▸ **ASSIGNMENT**
Beneath this task are records; tally the lines in them that contain "with" and report only the number.

▸ **DATA SHOWN**
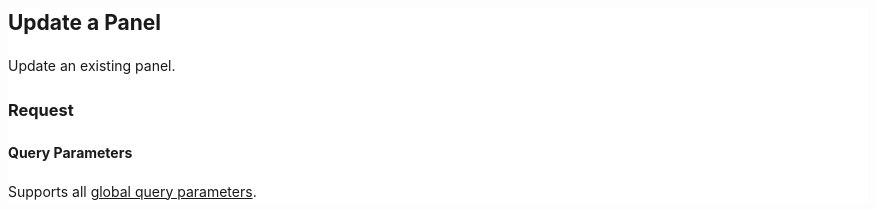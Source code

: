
 ```js
```

</template>
</SnippetToggler>

## Update a Panel

Update an existing panel.

### Request

<SnippetToggler :choices="['REST', 'GraphQL', 'SDK']" label="API">
<template #rest>

`PATCH /panels/:id`

```json
{
	"panel_field": "value"
}
```

</template>
<template #graphql>

`POST /graphql/system`

```graphql
type Mutation {
	update_panels_item(id: ID!, data: update_directus_panels_input): directus_panels
}
```

</template>
<template #sdk>

```js
import { createDirectus } from '@directus/sdk';
import { rest, updatePanel } from '@directus/sdk/rest';
const client = createDirectus('https://directus.example.com').with(rest())

const result = await client.request(
    updatePanel('panel_id', {
        'field' : 'value'
    }
));

console.log(result);
```

</template>
</SnippetToggler>

#### Query Parameters

Supports all [global query parameters](/reference/query).
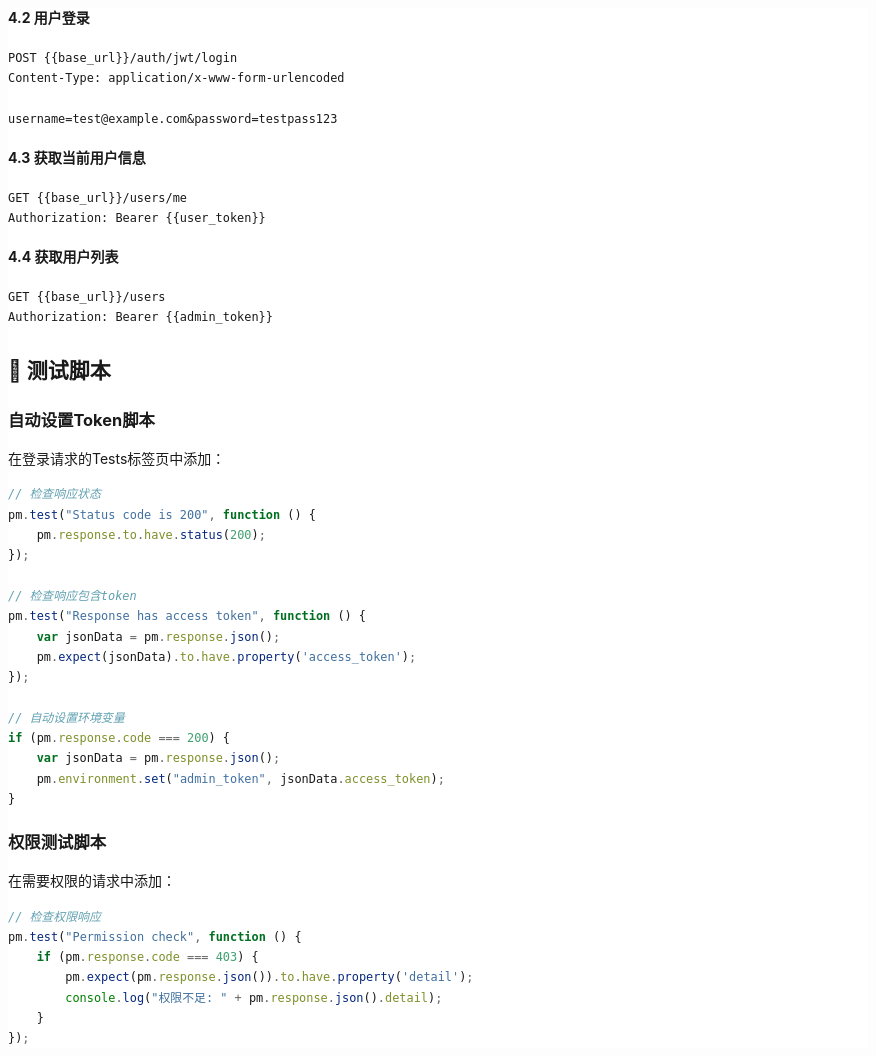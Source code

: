 #### 4.2 用户登录
```
POST {{base_url}}/auth/jwt/login
Content-Type: application/x-www-form-urlencoded

username=test@example.com&password=testpass123
```

#### 4.3 获取当前用户信息
```
GET {{base_url}}/users/me
Authorization: Bearer {{user_token}}
```

#### 4.4 获取用户列表
```
GET {{base_url}}/users
Authorization: Bearer {{admin_token}}
```

## 🔧 测试脚本

### 自动设置Token脚本
在登录请求的Tests标签页中添加：

```javascript
// 检查响应状态
pm.test("Status code is 200", function () {
    pm.response.to.have.status(200);
});

// 检查响应包含token
pm.test("Response has access token", function () {
    var jsonData = pm.response.json();
    pm.expect(jsonData).to.have.property('access_token');
});

// 自动设置环境变量
if (pm.response.code === 200) {
    var jsonData = pm.response.json();
    pm.environment.set("admin_token", jsonData.access_token);
}
```

### 权限测试脚本
在需要权限的请求中添加：

```javascript
// 检查权限响应
pm.test("Permission check", function () {
    if (pm.response.code === 403) {
        pm.expect(pm.response.json()).to.have.property('detail');
        console.log("权限不足: " + pm.response.json().detail);
    }
});
```
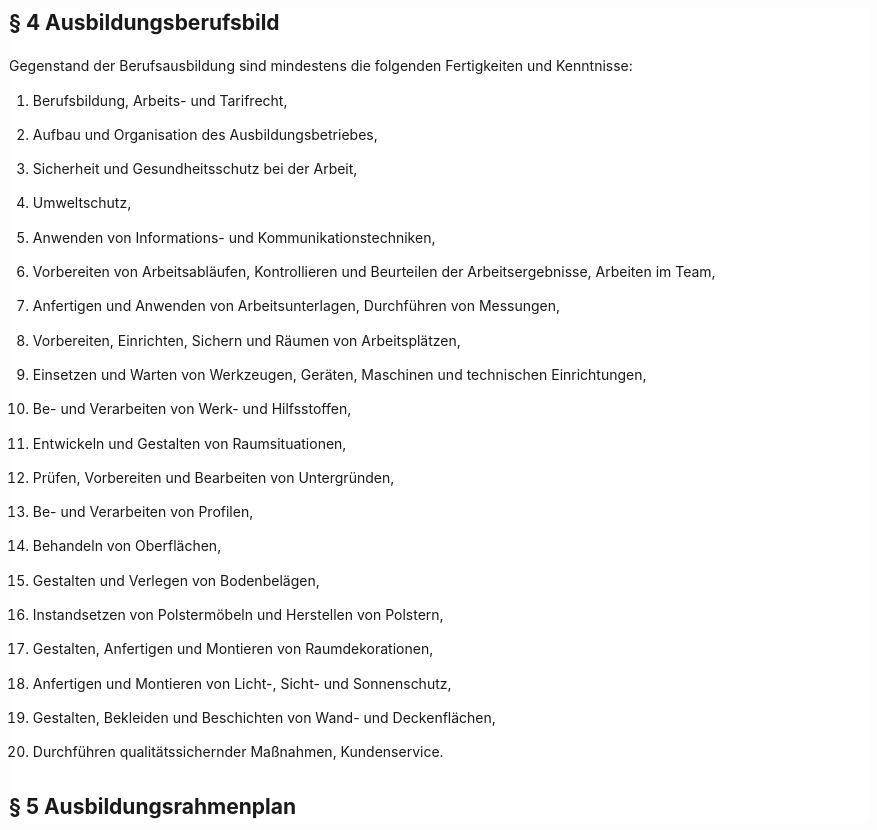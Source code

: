 ## § 4 Ausbildungsberufsbild

Gegenstand der Berufsausbildung sind mindestens die folgenden
Fertigkeiten und Kenntnisse:

1.  Berufsbildung, Arbeits- und Tarifrecht,


2.  Aufbau und Organisation des Ausbildungsbetriebes,


3.  Sicherheit und Gesundheitsschutz bei der Arbeit,


4.  Umweltschutz,


5.  Anwenden von Informations- und Kommunikationstechniken,


6.  Vorbereiten von Arbeitsabläufen, Kontrollieren und Beurteilen der
    Arbeitsergebnisse, Arbeiten im Team,


7.  Anfertigen und Anwenden von Arbeitsunterlagen, Durchführen von
    Messungen,


8.  Vorbereiten, Einrichten, Sichern und Räumen von Arbeitsplätzen,


9.  Einsetzen und Warten von Werkzeugen, Geräten, Maschinen und
    technischen Einrichtungen,


10. Be- und Verarbeiten von Werk- und Hilfsstoffen,


11. Entwickeln und Gestalten von Raumsituationen,


12. Prüfen, Vorbereiten und Bearbeiten von Untergründen,


13. Be- und Verarbeiten von Profilen,


14. Behandeln von Oberflächen,


15. Gestalten und Verlegen von Bodenbelägen,


16. Instandsetzen von Polstermöbeln und Herstellen von Polstern,


17. Gestalten, Anfertigen und Montieren von Raumdekorationen,


18. Anfertigen und Montieren von Licht-, Sicht- und Sonnenschutz,


19. Gestalten, Bekleiden und Beschichten von Wand- und Deckenflächen,


20. Durchführen qualitätssichernder Maßnahmen, Kundenservice.

## § 5 Ausbildungsrahmenplan
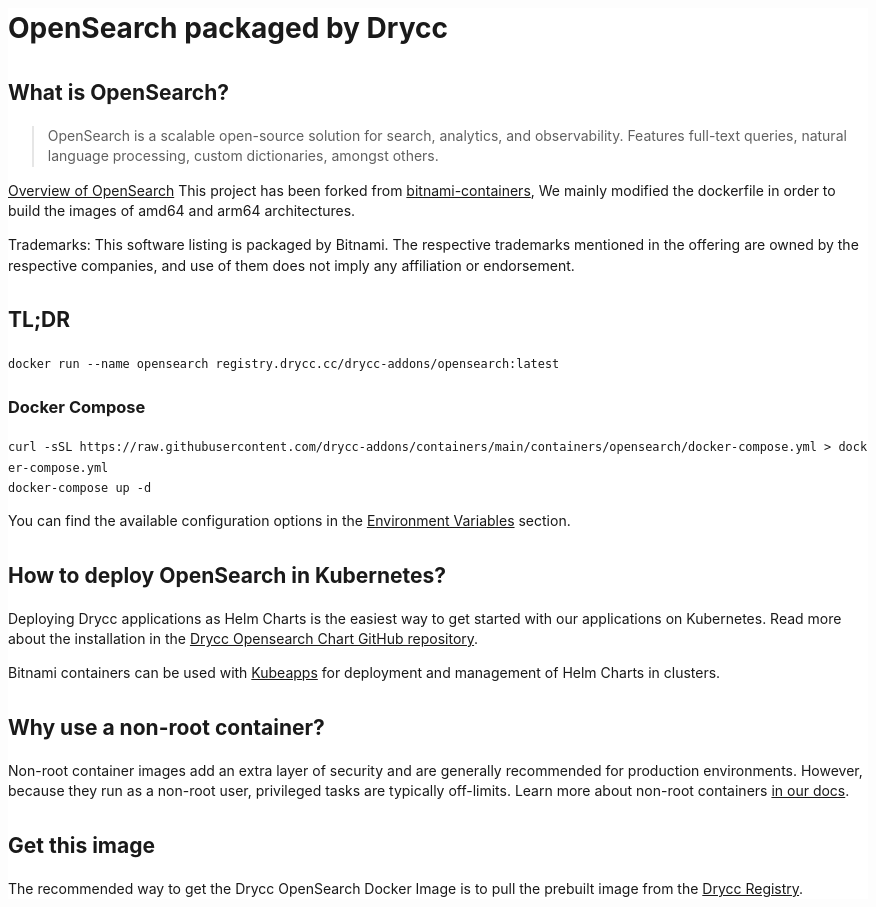 # OpenSearch packaged by Drycc

## What is OpenSearch?

> OpenSearch is a scalable open-source solution for search, analytics, and observability. Features full-text queries, natural language processing, custom dictionaries, amongst others.

[Overview of OpenSearch](https://opensearch.org/)
This project has been forked from [bitnami-containers](https://github.com/bitnami/containers),  We mainly modified the dockerfile in order to build the images of amd64 and arm64 architectures. 

Trademarks: This software listing is packaged by Bitnami. The respective trademarks mentioned in the offering are owned by the respective companies, and use of them does not imply any affiliation or endorsement.

## TL;DR

```console
docker run --name opensearch registry.drycc.cc/drycc-addons/opensearch:latest
```

### Docker Compose

```console
curl -sSL https://raw.githubusercontent.com/drycc-addons/containers/main/containers/opensearch/docker-compose.yml > docker-compose.yml
docker-compose up -d
```

You can find the available configuration options in the [Environment Variables](#environment-variables) section.

## How to deploy OpenSearch in Kubernetes?

Deploying Drycc applications as Helm Charts is the easiest way to get started with our applications on Kubernetes. Read more about the installation in the [Drycc Opensearch Chart GitHub repository](https://github.com/drycc-addons/addons/tree/main/addons/opensearch).

Bitnami containers can be used with [Kubeapps](https://kubeapps.dev/) for deployment and management of Helm Charts in clusters.

## Why use a non-root container?

Non-root container images add an extra layer of security and are generally recommended for production environments. However, because they run as a non-root user, privileged tasks are typically off-limits. Learn more about non-root containers [in our docs](https://docs.bitnami.com/tutorials/work-with-non-root-containers/).

## Get this image

The recommended way to get the Drycc OpenSearch Docker Image is to pull the prebuilt image from the [Drycc Registry](https://quay.io/repository/drycc-addons).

▸ **TASK SOLUTION**
4